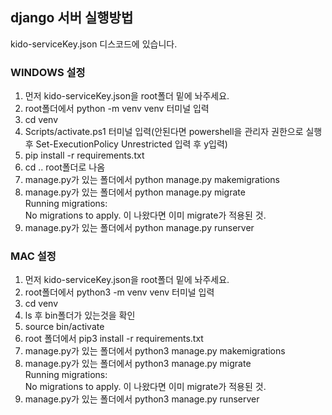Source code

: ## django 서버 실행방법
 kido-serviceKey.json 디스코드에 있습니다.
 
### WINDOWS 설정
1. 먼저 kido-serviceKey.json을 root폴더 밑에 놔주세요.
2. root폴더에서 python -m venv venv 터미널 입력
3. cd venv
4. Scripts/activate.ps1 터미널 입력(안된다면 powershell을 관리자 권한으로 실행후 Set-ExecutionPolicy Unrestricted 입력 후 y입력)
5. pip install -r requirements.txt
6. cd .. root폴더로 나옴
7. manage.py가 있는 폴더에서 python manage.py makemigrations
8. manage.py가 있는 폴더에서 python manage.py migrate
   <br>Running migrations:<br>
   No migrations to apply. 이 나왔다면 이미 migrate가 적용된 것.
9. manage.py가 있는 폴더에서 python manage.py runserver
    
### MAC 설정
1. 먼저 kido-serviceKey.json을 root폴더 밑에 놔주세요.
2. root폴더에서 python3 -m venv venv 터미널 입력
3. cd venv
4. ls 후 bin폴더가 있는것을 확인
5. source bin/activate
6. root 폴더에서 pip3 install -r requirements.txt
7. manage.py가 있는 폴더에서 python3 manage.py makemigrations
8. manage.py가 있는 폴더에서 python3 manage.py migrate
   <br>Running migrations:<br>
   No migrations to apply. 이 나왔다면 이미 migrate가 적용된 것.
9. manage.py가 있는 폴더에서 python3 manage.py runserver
...
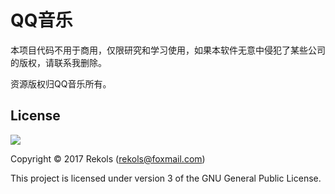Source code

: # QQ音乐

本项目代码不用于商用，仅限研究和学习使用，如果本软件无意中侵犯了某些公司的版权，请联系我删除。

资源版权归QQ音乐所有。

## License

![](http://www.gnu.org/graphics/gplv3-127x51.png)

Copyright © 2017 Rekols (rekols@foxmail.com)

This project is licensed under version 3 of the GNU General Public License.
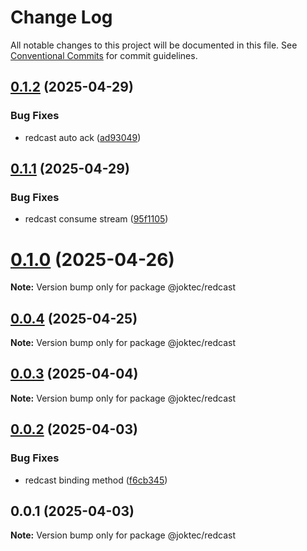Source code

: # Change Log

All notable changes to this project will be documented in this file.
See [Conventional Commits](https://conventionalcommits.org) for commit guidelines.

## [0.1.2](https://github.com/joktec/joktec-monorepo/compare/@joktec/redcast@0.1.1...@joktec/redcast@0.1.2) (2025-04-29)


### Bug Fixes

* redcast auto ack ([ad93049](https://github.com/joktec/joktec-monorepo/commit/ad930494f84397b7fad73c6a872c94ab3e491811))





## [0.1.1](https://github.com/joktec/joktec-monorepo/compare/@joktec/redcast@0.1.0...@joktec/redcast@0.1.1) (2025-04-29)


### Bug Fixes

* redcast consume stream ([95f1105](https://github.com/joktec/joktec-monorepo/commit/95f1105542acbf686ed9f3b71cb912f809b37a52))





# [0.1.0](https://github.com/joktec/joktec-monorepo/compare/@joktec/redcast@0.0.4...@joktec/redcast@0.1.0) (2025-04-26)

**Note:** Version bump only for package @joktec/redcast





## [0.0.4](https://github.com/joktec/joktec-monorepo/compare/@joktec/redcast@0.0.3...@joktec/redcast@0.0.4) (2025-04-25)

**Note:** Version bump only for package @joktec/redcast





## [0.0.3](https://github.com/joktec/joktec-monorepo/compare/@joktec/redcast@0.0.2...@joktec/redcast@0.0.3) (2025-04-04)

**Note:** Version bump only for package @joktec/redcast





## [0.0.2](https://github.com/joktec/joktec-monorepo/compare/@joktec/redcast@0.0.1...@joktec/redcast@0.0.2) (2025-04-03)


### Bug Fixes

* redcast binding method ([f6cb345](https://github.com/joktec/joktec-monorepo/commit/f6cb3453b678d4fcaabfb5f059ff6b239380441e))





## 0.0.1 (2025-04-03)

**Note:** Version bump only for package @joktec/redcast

### [Work task]
Give the number of lines in the entries above that include the word "License", and nothing more.

### [Task output]
2